Directions for this task:
Look through the data below and extract, unchanged, the lines from the one that contains "forced alignment is" to the one that contains "Because everything is", both included.

Supplied data:
━━━━━━━━━━━━━━━━

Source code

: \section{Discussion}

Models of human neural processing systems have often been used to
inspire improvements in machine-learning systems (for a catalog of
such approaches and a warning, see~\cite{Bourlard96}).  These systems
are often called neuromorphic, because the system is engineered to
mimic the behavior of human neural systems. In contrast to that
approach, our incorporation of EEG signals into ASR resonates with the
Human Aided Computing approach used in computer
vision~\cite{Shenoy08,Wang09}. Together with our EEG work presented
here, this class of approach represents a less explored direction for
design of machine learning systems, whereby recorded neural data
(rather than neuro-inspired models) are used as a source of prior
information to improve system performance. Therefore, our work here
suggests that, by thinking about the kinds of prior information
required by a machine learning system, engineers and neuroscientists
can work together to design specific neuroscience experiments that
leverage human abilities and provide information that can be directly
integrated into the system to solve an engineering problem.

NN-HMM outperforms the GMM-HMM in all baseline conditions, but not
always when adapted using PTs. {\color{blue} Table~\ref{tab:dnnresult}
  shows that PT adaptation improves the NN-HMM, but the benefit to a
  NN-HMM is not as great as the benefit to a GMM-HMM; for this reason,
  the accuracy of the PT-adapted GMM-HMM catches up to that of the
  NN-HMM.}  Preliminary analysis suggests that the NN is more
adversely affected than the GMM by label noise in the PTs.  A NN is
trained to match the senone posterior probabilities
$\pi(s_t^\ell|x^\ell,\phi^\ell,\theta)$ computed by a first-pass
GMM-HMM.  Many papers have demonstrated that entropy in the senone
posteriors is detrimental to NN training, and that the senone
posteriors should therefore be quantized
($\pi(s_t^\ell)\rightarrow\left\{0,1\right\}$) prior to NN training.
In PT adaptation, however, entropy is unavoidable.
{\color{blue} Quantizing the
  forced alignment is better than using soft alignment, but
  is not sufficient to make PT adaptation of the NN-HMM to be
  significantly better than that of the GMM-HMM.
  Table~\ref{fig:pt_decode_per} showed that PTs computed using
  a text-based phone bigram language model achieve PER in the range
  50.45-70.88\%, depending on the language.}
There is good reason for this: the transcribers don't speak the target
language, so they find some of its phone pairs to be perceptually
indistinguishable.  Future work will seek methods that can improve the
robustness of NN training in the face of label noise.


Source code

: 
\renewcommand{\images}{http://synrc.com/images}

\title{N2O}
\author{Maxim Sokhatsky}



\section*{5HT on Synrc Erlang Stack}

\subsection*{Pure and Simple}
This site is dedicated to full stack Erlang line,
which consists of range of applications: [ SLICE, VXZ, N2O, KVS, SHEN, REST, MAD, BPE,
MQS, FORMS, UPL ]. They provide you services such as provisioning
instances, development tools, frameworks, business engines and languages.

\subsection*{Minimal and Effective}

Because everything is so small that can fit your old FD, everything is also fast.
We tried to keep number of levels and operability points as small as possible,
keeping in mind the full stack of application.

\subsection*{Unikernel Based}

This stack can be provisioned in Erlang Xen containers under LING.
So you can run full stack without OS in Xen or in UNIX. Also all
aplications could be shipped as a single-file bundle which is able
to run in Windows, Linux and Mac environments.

━━━━━━━━━━━━━━━━

Your response:
  forced alignment is better than using soft alignment, but
  is not sufficient to make PT adaptation of the NN-HMM to be
  significantly better than that of the GMM-HMM.
  Table~\ref{fig:pt_decode_per} showed that PTs computed using
  a text-based phone bigram language model achieve PER in the range
  50.45-70.88\%, depending on the language.}
There is good reason for this: the transcribers don't speak the target
language, so they find some of its phone pairs to be perceptually
indistinguishable.  Future work will seek methods that can improve the
robustness of NN training in the face of label noise.


Source code

: 
\renewcommand{\images}{http://synrc.com/images}

\title{N2O}
\author{Maxim Sokhatsky}



\section*{5HT on Synrc Erlang Stack}

\subsection*{Pure and Simple}
This site is dedicated to full stack Erlang line,
which consists of range of applications: [ SLICE, VXZ, N2O, KVS, SHEN, REST, MAD, BPE,
MQS, FORMS, UPL ]. They provide you services such as provisioning
instances, development tools, frameworks, business engines and languages.

\subsection*{Minimal and Effective}

Because everything is so small that can fit your old FD, everything is also fast.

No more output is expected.